THE MAN BEHIND THE DESK SAID THE ROOM IS R30, SO EACH MAN PAID R10 AND WENT TO THE ROOM. A WHILE LATER THE MAN BEHIND THE DESK REALIZED THE ROOM WAS ONLY R25, SO HE SENT THE BELLBOY TO THE 3 GUYS' ROOM WITH R5”

So far there is nothing wrong with the above said statement.

(Except, of course, for the silly “man behind the desk” relying on the proverbially “ever tip seeking bellboy” to deliver the money uneventfully J)

First we isolate the inexact deduction:

ON THE WAY THE BELLBOY COULDN'T FIGURE OUT HOW TO SPLIT R5 EVENLY BETWEEN 3 MEN, SO HE GAVE EACH MAN A R1 AND KEPT THE OTHER R2 FOR HIMSELF. THIS MEANT THAT THE 3 MEN EACH PAID R9 FOR THE ROOM, WHICH IS A TOTAL OF R27…

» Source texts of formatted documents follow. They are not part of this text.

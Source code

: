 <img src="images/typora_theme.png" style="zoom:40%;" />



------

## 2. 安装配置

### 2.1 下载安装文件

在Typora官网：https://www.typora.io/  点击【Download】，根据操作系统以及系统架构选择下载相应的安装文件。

The above statement is not entirely correct!

There is an inexact deduction made here…

Yes…. R9 multiplied by 3 is R27, BUT, R27 is not the price of the room!!!

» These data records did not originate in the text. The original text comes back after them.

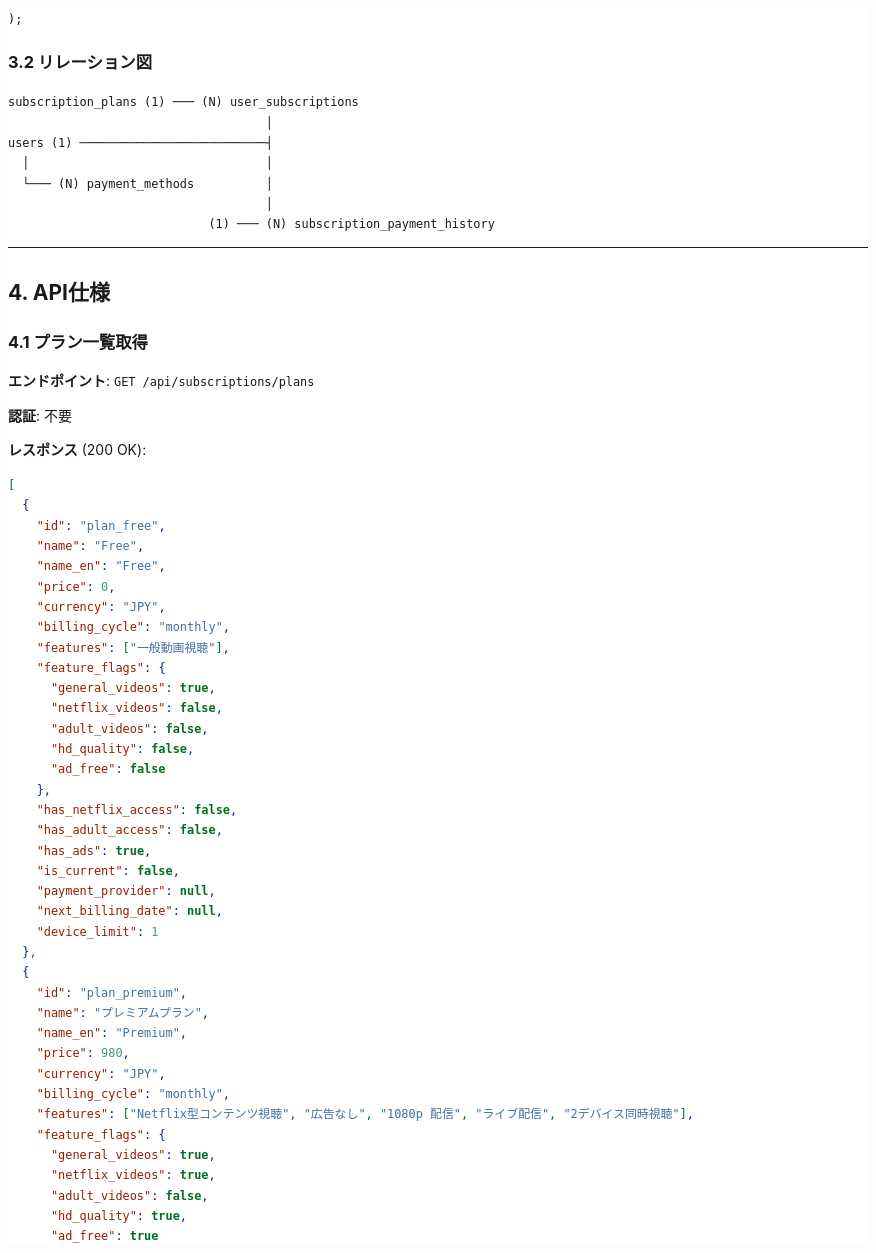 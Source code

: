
 ```sql
);
```

### 3.2 リレーション図
```
subscription_plans (1) ─── (N) user_subscriptions
                                    │
users (1) ──────────────────────────┤
  │                                 │
  └─── (N) payment_methods          │
                                    │
                            (1) ─── (N) subscription_payment_history
```

---

## 4. API仕様

### 4.1 プラン一覧取得

**エンドポイント**: `GET /api/subscriptions/plans`

**認証**: 不要

**レスポンス** (200 OK):
```json
[
  {
    "id": "plan_free",
    "name": "Free",
    "name_en": "Free",
    "price": 0,
    "currency": "JPY",
    "billing_cycle": "monthly",
    "features": ["一般動画視聴"],
    "feature_flags": {
      "general_videos": true,
      "netflix_videos": false,
      "adult_videos": false,
      "hd_quality": false,
      "ad_free": false
    },
    "has_netflix_access": false,
    "has_adult_access": false,
    "has_ads": true,
    "is_current": false,
    "payment_provider": null,
    "next_billing_date": null,
    "device_limit": 1
  },
  {
    "id": "plan_premium",
    "name": "プレミアムプラン",
    "name_en": "Premium",
    "price": 980,
    "currency": "JPY",
    "billing_cycle": "monthly",
    "features": ["Netflix型コンテンツ視聴", "広告なし", "1080p 配信", "ライブ配信", "2デバイス同時視聴"],
    "feature_flags": {
      "general_videos": true,
      "netflix_videos": true,
      "adult_videos": false,
      "hd_quality": true,
      "ad_free": true
```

Because of the R5 rebate, the ROOM (and I emphasize ROOM) cost the 3 men an affective R25!

And what do you know, the bellboy’s stolen R2 plus the rebated R3 plus the hotels price for the ROOM R25 somehow magically results in R30!

No missing Rand!!!

Maybe it’s luck…

So to further illustrate this, we now need to separate the two unrelated points of view:

The first point of view is that of the 3 men.

They initially paid R30 for the ROOM. They received an R3 rebate from the hotel.

Therefore, as far as they are concerned, they only paid R27 for the room.

And as luck will have it, their rebated, R3, plus their affective R27 payment for the room results in a total of R30!

The second point of view is that of the bellboy.

He gave the 3 men R3 and retained R2. (R5 all together)

But we all, including the bellboy, know that the price of the room is R25

Therefore the R5 rebate plus the R25 cost of the room results in R30.

What do you know...? Luck is on our side today!

In conclusion:

Ask an irrelevant question about an incorrectly stated and deduced problem and you’re bound to get nowhere!!!